The course webpage for all sections, including full syllabus and learning objectives.

(details TBA)

Many problems we have to solve in day-to-day business, engineering, and science practice require the simultaneous study of several different but interrelated factors. Although problems of this form have been studied throughout the long history of mathematics, only in the early 20th century did the systematic approach we now refer to as linear algebra based on matrices emerge. Matrices and linear algebra are now recognized as the fundamental tool for foundational methods in statistics, optimization, quantum mechanics, and many other fields, and are an essential component of most subfields of mathematics. Linear algebra provides students their first introduction to the concept of dimension in an abstract setting where things with 4, 5, or even more dimensions are often encountered. MATH 220 is a 2 credit course that teaches the core concepts of matrix arithmetic and linear algebra. It is a required course for many students majoring in engineering, science, or secondary education. In past coursework, students should have gained practice solving pairs of equations like 3 x + 4 y = 10, x - y = 1. This is a system of two linear equations with two unknowns and as a unique solution students can find by isolating and substituting. In linear algebra, this system is represented as A x = b, where x is a vector of unknowns, A is a matrix, and b is a vector of constants. Linear algebra is the field of mathematics that grew out of a need to solve systems like these and related problems with many unknown variables. Topics covered in MATH 220 include matrix algebra, vectors, linear transformations, solution to systems of linear equations, determinants, matrix inverses, concepts of rank and dimension, eigenvalues, eigenvectors, and others as time permits.
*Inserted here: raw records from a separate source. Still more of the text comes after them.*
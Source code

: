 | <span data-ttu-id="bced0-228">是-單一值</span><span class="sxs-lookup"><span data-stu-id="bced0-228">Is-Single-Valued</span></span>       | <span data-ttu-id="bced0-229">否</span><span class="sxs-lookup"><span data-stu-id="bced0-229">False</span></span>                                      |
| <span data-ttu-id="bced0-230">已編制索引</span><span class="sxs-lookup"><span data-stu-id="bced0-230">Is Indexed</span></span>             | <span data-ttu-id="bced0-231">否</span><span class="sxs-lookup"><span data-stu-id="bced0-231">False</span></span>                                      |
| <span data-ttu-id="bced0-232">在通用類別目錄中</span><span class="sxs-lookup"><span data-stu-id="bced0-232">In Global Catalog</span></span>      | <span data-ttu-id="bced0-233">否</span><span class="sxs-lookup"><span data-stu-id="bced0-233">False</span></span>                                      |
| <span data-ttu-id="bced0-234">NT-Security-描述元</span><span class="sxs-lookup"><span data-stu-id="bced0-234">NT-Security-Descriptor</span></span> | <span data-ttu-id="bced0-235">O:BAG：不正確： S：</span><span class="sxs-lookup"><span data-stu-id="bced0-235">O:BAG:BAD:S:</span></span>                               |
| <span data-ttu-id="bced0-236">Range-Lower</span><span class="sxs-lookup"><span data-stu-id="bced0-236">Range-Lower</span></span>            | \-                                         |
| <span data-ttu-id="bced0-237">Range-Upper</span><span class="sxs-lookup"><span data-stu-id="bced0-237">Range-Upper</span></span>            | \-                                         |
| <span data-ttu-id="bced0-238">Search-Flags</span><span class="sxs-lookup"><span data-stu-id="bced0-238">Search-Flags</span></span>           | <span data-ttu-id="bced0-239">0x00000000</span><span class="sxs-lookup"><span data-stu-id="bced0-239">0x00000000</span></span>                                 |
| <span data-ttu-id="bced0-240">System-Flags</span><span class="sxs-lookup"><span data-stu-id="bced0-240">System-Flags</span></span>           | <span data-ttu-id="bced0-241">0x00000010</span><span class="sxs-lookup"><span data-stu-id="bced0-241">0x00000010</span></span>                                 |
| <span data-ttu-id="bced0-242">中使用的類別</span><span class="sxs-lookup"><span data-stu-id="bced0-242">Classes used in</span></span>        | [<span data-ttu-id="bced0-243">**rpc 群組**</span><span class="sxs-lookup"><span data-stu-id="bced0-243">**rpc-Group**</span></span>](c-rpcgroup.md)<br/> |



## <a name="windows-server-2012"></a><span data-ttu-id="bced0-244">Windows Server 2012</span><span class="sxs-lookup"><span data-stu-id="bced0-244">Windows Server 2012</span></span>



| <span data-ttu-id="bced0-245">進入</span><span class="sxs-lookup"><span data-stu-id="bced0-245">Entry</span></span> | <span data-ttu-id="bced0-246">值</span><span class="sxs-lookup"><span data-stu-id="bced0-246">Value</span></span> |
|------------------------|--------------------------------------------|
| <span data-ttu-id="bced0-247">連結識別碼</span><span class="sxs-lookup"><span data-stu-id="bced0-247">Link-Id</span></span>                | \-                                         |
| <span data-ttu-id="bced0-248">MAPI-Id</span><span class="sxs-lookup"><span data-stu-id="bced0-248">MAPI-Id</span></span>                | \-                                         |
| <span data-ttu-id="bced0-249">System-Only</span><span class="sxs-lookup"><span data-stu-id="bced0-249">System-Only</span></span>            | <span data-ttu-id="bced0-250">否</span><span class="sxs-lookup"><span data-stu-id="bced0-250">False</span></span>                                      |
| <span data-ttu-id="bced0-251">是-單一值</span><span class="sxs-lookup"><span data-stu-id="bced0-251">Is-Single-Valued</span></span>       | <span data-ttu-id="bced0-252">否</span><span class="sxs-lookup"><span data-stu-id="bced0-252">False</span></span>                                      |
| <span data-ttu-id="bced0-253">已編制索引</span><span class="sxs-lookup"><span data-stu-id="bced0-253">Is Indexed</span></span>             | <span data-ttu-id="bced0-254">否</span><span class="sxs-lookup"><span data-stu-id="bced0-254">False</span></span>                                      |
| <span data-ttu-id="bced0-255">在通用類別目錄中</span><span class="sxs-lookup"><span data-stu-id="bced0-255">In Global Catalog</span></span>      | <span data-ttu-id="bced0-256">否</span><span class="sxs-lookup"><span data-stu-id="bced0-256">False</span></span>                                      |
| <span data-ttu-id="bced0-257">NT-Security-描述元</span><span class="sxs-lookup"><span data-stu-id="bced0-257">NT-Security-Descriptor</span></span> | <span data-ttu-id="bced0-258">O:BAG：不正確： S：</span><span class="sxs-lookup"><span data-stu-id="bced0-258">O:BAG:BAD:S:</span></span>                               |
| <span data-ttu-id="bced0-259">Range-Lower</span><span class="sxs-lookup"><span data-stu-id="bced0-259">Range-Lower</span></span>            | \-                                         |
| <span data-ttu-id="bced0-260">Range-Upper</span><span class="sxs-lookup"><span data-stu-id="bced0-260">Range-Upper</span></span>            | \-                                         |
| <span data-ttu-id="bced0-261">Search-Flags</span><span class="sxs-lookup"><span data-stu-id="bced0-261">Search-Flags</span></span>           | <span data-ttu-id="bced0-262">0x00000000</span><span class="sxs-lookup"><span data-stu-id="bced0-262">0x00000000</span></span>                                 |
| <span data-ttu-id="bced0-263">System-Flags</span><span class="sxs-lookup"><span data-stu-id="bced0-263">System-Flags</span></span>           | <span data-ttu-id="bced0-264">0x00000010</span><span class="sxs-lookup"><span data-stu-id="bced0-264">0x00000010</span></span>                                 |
- Midterm exam October 12th (a wednesday), 6:30 - 7:45 pm. A conflict exam is available directly preceeding this.
- Final exam is not yet schedualed, but may occur as late as December 16th (Friday)
- Information on Midterm and Final exams will eventually be posted in the "Additional Information" section here.

- Week 1 (Aug. 23 and 25)
- Section 1.1: Exercises 2,3,5,7,8,12,16,17,19,23
- Section 1.2: Exercises 2,4

- Week 2 (Aug. 30 and Sept 1) TBA
- ...

Penn State Learning in the basement of Sparks is a great place to meet students with other students taking Math 220, and you can even get instant help sometimes.

Linear algebra done right, 2nd edition is the book that made sense of Linear Algebra for me.

Jim Hefferon's Linear Algebra is a synthetic approach including many calculations for empirical experiences, as well as formalization.

A formal linear algebra approach is given in Beezer's A First Course in Linear Algebra

Gilbert Strang's Linear Algebra and its Applications is the standard senior-level engineering text on the subject, and perhaps a more valuable long-term reference then our own texts.

Strang's full course is available free online from MIT, including videos.

And of course the Khan Academy has videos.